## [INPUT FOR THIS TASK]
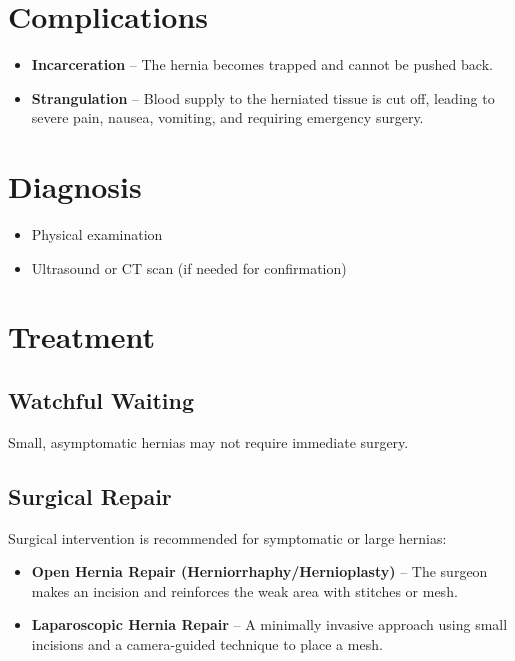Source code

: \documentclass{article}
\begin{document}
\section{Complications}
\begin{itemize}
    \item \textbf{Incarceration} – The hernia becomes trapped and cannot be pushed back.
    \item \textbf{Strangulation} – Blood supply to the herniated tissue is cut off, leading to severe pain, nausea, vomiting, and requiring emergency surgery.
\end{itemize}

\section{Diagnosis}
\begin{itemize}
    \item Physical examination
    \item Ultrasound or CT scan (if needed for confirmation)
\end{itemize}

\section{Treatment}
\subsection{Watchful Waiting}
Small, asymptomatic hernias may not require immediate surgery.

\subsection{Surgical Repair}
Surgical intervention is recommended for symptomatic or large hernias:
\begin{itemize}
    \item \textbf{Open Hernia Repair (Herniorrhaphy/Hernioplasty)} – The surgeon makes an incision and reinforces the weak area with stitches or mesh.
    \item \textbf{Laparoscopic Hernia Repair} – A minimally invasive approach using small incisions and a camera-guided technique to place a mesh.
\end{itemize}
\end{document}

## [PROBLEM STATEMENT]
Gather all lines of the records that include the word "textbf".

## [PROBLEM SOLUTION]
    \item \textbf{Incarceration} – The hernia becomes trapped and cannot be pushed back.
    \item \textbf{Strangulation} – Blood supply to the herniated tissue is cut off, leading to severe pain, nausea, vomiting, and requiring emergency surgery.
    \item \textbf{Open Hernia Repair (Herniorrhaphy/Hernioplasty)} – The surgeon makes an incision and reinforces the weak area with stitches or mesh.
    \item \textbf{Laparoscopic Hernia Repair} – A minimally invasive approach using small incisions and a camera-guided technique to place a mesh.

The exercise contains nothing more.